You are exactly right. Enjoyment is great and if I ever am unable to laugh out loud during "The Germans" episode of Fawlty Towers I am in very bad shape indeed. But happiness comes from nature, pets, and people. I especially love the things in nature that make me feel very small - mountains, the sky, a vista of ocean, the total blackness in that moment when they turn off all the lights in a cave tour. All those things give me a feeling of exultation and joy.I've never done the mirror thing, although it sounds like something I would have done. I was a little girl who lived in her own elaborate world of make believe (interspersed with "Get Smart" games with a few real living friends). It sounds interesting and I'll have to give it a try.

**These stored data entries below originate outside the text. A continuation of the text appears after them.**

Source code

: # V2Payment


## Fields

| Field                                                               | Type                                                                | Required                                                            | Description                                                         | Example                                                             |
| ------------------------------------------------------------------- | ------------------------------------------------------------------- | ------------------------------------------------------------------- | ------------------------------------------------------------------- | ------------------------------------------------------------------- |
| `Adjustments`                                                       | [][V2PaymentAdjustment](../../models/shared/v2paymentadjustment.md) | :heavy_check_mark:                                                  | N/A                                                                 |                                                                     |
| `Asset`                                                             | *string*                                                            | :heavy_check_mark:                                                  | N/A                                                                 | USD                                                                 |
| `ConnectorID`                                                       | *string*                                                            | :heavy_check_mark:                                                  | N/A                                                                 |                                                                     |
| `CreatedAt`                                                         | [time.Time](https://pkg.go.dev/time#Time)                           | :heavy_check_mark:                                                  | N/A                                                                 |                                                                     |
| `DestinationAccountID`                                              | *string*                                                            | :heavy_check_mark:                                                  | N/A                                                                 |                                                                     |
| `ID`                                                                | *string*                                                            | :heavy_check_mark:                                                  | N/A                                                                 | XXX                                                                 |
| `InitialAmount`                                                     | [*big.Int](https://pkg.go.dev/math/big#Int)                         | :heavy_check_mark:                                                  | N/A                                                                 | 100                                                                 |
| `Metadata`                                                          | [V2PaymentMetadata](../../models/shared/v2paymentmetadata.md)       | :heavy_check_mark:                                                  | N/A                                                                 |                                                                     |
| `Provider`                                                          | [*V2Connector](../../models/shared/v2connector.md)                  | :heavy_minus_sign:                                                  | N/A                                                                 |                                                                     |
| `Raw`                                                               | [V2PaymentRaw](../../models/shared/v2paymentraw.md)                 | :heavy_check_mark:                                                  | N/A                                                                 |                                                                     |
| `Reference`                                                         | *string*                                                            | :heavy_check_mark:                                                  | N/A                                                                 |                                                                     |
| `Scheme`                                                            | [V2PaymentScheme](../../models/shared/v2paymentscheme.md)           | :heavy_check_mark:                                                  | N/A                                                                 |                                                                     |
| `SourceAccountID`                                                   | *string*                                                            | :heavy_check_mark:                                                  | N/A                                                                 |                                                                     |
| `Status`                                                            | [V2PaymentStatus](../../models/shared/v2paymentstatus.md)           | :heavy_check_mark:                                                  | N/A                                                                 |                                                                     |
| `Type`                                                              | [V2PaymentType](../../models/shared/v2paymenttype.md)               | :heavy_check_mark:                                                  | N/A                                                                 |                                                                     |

But if you'll forgive a small tangent...
When I think of happy I think of a 2 1/2 lb., 7 1/2 in. dog born on Thanksgiving Day and very aptly named Bounteous Blessing. Just looking at her little face or glimpsing her little freckled feet caused a bubble of happiness to grow inside me until I practically burst. She was the very personification (caninization?) of happiness. She was full of life and energy and had an indomitable spirit. I hope you won't be offended, but sometimes your posts remind me of her a bit. I loved that little dog more than anything or anyone. My now husband was terribly jealous of her, and rightly so. I am completely serious in saying I would have married that little dog if I could have, practicalities aside.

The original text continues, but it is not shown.